Date and target cluster
Privilege level used
StrongDM user and authentication method
Session duration
First command executed

Replays can be viewed in the Admin UI or played back via the CLI:

sdm kubernetes play <SESSION_ID>

Error logs▶

Error logs record errors that occur throughout the StrongDM network — for example, failed connection attempts or credential issues. These are covered in detail in StrongDM 302 - Troubleshooting.

Module summary

What you've learned

✓How StrongDM proxies kubectl commands through its network to Kubernetes clusters
✓K8s RBAC concepts: Roles, ClusterRoles, RoleBindings, and ClusterRoleBindings
✓Baseline credentials and how they differ across EKS, GKE, and AKS
✓Leased credentials vs identity aliases for authentication
✓How resource discovery and JIT/standing access grants work together
✓Datasource types and the special granular controls available for PostgreSQL
✓How connectors discover cloud resources and the manage workflow
✓The three StrongDM log types: activity, session, and query logs

Final knowledge check

What must be true for a StrongDM node to successfully perform resource discovery on an AWS environment?

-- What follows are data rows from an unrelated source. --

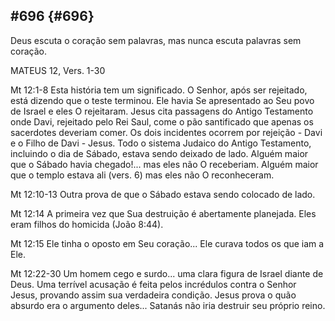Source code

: ## #696 {#696}

Deus escuta o coração sem palavras, mas nunca escuta palavras sem coração.

MATEUS 12, Vers. 1-30

Mt 12:1-8 Esta história tem um significado. O Senhor, após ser rejeitado, está dizendo que o teste terminou. Ele havia Se apresentado ao Seu povo de Israel e eles O rejeitaram. Jesus cita passagens do Antigo Testamento onde Davi, rejeitado pelo Rei Saul, come o pão santificado que apenas os sacerdotes deveriam comer. Os dois incidentes ocorrem por rejeição - Davi e o Filho de Davi - Jesus. Todo o sistema Judaico do Antigo Testamento, incluindo o dia de Sábado, estava sendo deixado de lado. Alguém maior que o Sábado havia chegado!... mas eles não O receberiam. Alguém maior que o templo estava ali (vers. 6) mas eles não O reconheceram.

Mt 12:10-13 Outra prova de que o Sábado estava sendo colocado de lado.

Mt 12:14 A primeira vez que Sua destruição é abertamente planejada. Eles eram filhos do homicida (João 8:44).

Mt 12:15 Ele tinha o oposto em Seu coração... Ele curava todos os que iam a Ele.

Mt 12:22-30 Um homem cego e surdo... uma clara figura de Israel diante de Deus. Uma terrível acusação é feita pelos incrédulos contra o Senhor Jesus, provando assim sua verdadeira condição. Jesus prova o quão absurdo era o argumento deles... Satanás não iria destruir seu próprio reino.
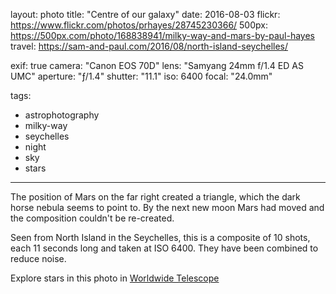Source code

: layout: photo
title: "Centre of our galaxy"
date: 2016-08-03
flickr: https://www.flickr.com/photos/prhayes/28745230366/
500px: https://500px.com/photo/168838941/milky-way-and-mars-by-paul-hayes
travel: https://sam-and-paul.com/2016/08/north-island-seychelles/

exif: true
camera: "Canon EOS 70D"
lens: "Samyang 24mm f/1.4 ED AS UMC"
aperture: "ƒ/1.4"
shutter: "11.1"
iso: 6400
focal: "24.0mm"

tags:
  - astrophotography
  - milky-way
  - seychelles
  - night
  - sky
  - stars
---

The position of Mars on the far right created a triangle, which the dark horse nebula seems to point to. By the next new moon Mars had moved and the composition couldn't be re-created.

Seen from North Island in the Seychelles, this is a composite of 10 shots, each 11 seconds long and taken at ISO 6400. They have been combined to reduce noise.

Explore stars in this photo in [Worldwide Telescope](http://www.worldwidetelescope.org/webclient/default.aspx?wtml=http%3a%2f%2fwww.worldwidetelescope.org%2fwwtweb%2fShowImage.aspx%3fcreditsUrl%3d%26imageurl%3dhttps%3a%2f%2ffarm9.staticflickr.com%2f8798%2f28745230366_171aa0d9eb_k.jpg%26rotation%3d-170.830131351%26name%3dSkies%2babove%2bNorth%2bIsland%26reverseparity%3dFalse%26scale%3d90.8332834825%26thumb%3dhttps%3a%2f%2ffarm9.staticflickr.com%2f8798%2f28745230366_4bf59c2940_q.jpg%26ra%3d256.523085414%26y%3d680%26x%3d1024%26dec%3d-25.4800238928%26wtml%3dtrue)

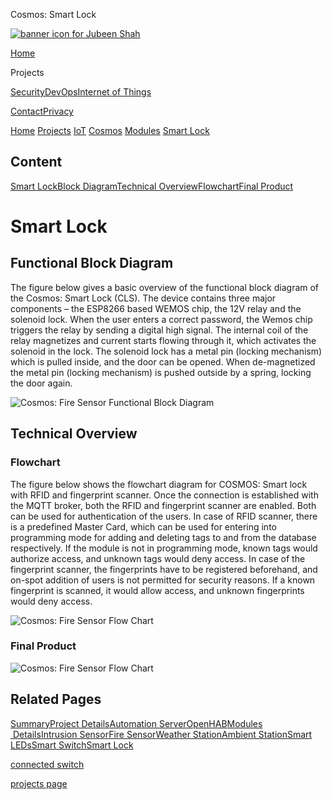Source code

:  Cosmos: Smart Lock              

[![banner icon for Jubeen Shah](https://project-odyssey.s3.us-east-2.amazonaws.com/d130db536435d20d7579fafb511ca245.svg)](../../../../index.markdown)

[Home](../../../../index.markdown)

Projects

[Security](../../../../projects/security.markdown)[DevOps](../../../../projects/devops.markdown)[Internet of Things](../../../../projects/iot.markdown)

[Contact](mailto:jnshah2@ncsu.edu)[Privacy](../../../../privacy.markdown)

[Home](../../../../index.markdown)
[Projects](../../../../projects.markdown)
[IoT](../../../../projects/iot.markdown)
[Cosmos](../../../../projects/iot/cosmos.markdown)
[Modules](../../../../projects/iot/cosmos/modules.markdown)
[Smart Lock](../../../../projects/iot/cosmos/modules/smart-lock.html)

Content
-------

[Smart Lock](#smart-lock)[Block Diagram](#block-diagram)[Technical Overview](#overview)[Flowchart](#flowchart)[Final Product](#final-product)

Smart Lock
==========

Functional Block Diagram
------------------------

The figure below gives a basic overview of the functional block diagram of the Cosmos: Smart Lock (CLS). The device contains three major components – the ESP8266 based WEMOS chip, the 12V relay and the solenoid lock. When the user enters a correct password, the Wemos chip triggers the relay by sending a digital high signal. The internal coil of the relay magnetizes and current starts flowing through it, which activates the solenoid in the lock. The solenoid lock has a metal pin (locking mechanism) which is pulled inside, and the door can be opened. When de-magnetized the metal pin (locking mechanism) is pushed outside by a spring, locking the door again.

![Cosmos: Fire Sensor Functional Block Diagram](https://project-odyssey.s3.us-east-2.amazonaws.com/b70c46219004ed80300f96e1774b715c.png)

Technical Overview
------------------

### Flowchart

The figure below shows the flowchart diagram for COSMOS: Smart lock with RFID and fingerprint scanner. Once the connection is established with the MQTT broker, both the RFID and fingerprint scanner are enabled. Both can be used for authentication of the users. In case of RFID scanner, there is a predefined Master Card, which can be used for entering into programming mode for adding and deleting tags to and from the database respectively. If the module is not in programming mode, known tags would authorize access, and unknown tags would deny access. In case of the fingerprint scanner, the fingerprints have to be registered beforehand, and on-spot addition of users is not permitted for security reasons. If a known fingerprint is scanned, it would allow access, and unknown fingerprints would deny access.

![Cosmos: Fire Sensor Flow Chart](https://project-odyssey.s3.us-east-2.amazonaws.com/39cdbcf4de0148fa27655d7f8f8af0bf.png)

### Final Product

![Cosmos: Fire Sensor Flow Chart](https://project-odyssey.s3.us-east-2.amazonaws.com/5ba105fb70e59ef0000711660a08f5fe.jpg)

Related Pages
-------------

[Summary](../../../../projects/iot/cosmos.markdown)[Project Details](../../../../projects/iot/cosmos/project-details.markdown)[Automation Server](../../../../projects/iot/cosmos/automation-server.markdown)[OpenHAB](../../../../projects/iot/cosmos/openhab.markdown)[Modules  Details](../../../../projects/iot/cosmos/modules.markdown)[Intrusion Sensor](../../../../projects/iot/cosmos/modules/intrusion-sensor.html)[Fire Sensor](../../../../projects/iot/cosmos/modules/fire-sensor.html)[Weather Station](../../../../projects/iot/cosmos/modules/weather-station.html)[Ambient Station](../../../../projects/iot/cosmos/modules/ambient-station.html)[Smart LEDs](../../../../projects/iot/cosmos/modules/smart-leds.html)[Smart Switch](../../../../projects/iot/cosmos/modules/connected-switches.html)[Smart Lock](../../../../projects/iot/cosmos/modules/smart-lock.html)

[connected switch](../../../../projects/iot/cosmos/modules/connected-switches.html)

[projects page](../../../../projects.markdown)

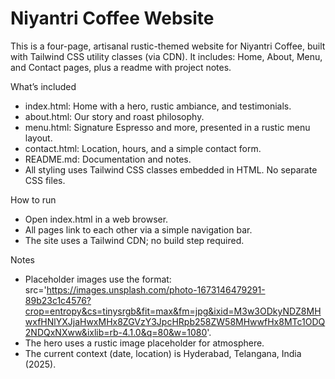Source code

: # Niyantri Coffee Website

This is a four-page, artisanal rustic-themed website for Niyantri Coffee, built with Tailwind CSS utility classes (via CDN). It includes: Home, About, Menu, and Contact pages, plus a readme with project notes.

What’s included
- index.html: Home with a hero, rustic ambiance, and testimonials.
- about.html: Our story and roast philosophy.
- menu.html: Signature Espresso and more, presented in a rustic menu layout.
- contact.html: Location, hours, and a simple contact form.
- README.md: Documentation and notes.
- All styling uses Tailwind CSS classes embedded in HTML. No separate CSS files.

How to run
- Open index.html in a web browser.
- All pages link to each other via a simple navigation bar.
- The site uses a Tailwind CDN; no build step required.

Notes
- Placeholder images use the format: src='https://images.unsplash.com/photo-1673146479291-89b23c1c4576?crop=entropy&cs=tinysrgb&fit=max&fm=jpg&ixid=M3w3ODkyNDZ8MHwxfHNlYXJjaHwxMHx8ZGVzY3JpcHRpb258ZW58MHwwfHx8MTc1ODQ2NDQxNXww&ixlib=rb-4.1.0&q=80&w=1080'.
- The hero uses a rustic image placeholder for atmosphere.
- The current context (date, location) is Hyderabad, Telangana, India (2025).
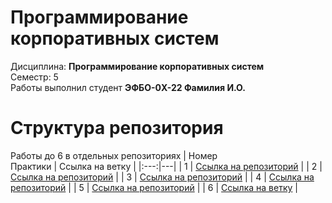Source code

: # Программирование корпоративных систем
Дисциплина: **Программирование корпоративных систем** <br>
Семестр: 5 <br>
Работы выполнил студент **ЭФБО-0X-22 Фамилия И.О.** <br>

# Структура репозитория
Работы до 6 в отдельных репозиториях
| Номер<br>Практики | Ссылка на ветку |
|:---:|---|
| 1 | [Ссылка на репозиторий](https://github.com/Voldezhur/FlutterApp.git) |
| 2 | [Ссылка на репозиторий](https://github.com/Voldezhur/flutterAuthApp) |
| 3 | [Ссылка на репозиторий](https://github.com/Voldezhur/flutterMarketTest) |
| 4 | [Ссылка на репозиторий](https://github.com/Voldezhur/flutterPractice4) |
| 5 | [Ссылка на репозиторий](https://github.com/Voldezhur/flutterPractice5) |
| 6 | [Ссылка на ветку](https://github.com/Voldezhur/FlutterTestingGrounds/tree/Practice6) |
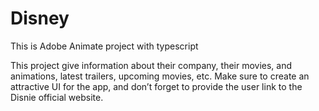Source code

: # Disney
This is Adobe Animate project with typescript

This project give information about their company, their movies, and animations, latest trailers, upcoming movies, etc. Make sure to create an attractive UI for the app, and don’t forget to provide the user link to the Disnie official website.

AThe node must be the same version as the StrongDM Admin UI

BThe node must have read-only permissions to retrieve resource information from the cloud environment

CA datasource must already be configured for the cloud account

DResource discovery only works with gateway nodes, not relays

✓ Correct! The StrongDM node must have read-only cloud permissions (e.g. AmazonEC2ReadOnlyAccess for EC2, AmazonRDSReadOnlyAccess for RDS) to scan and report discovered resources.

✗ Not quite. The key requirement is that the node has the appropriate read-only cloud permissions to scan the environment.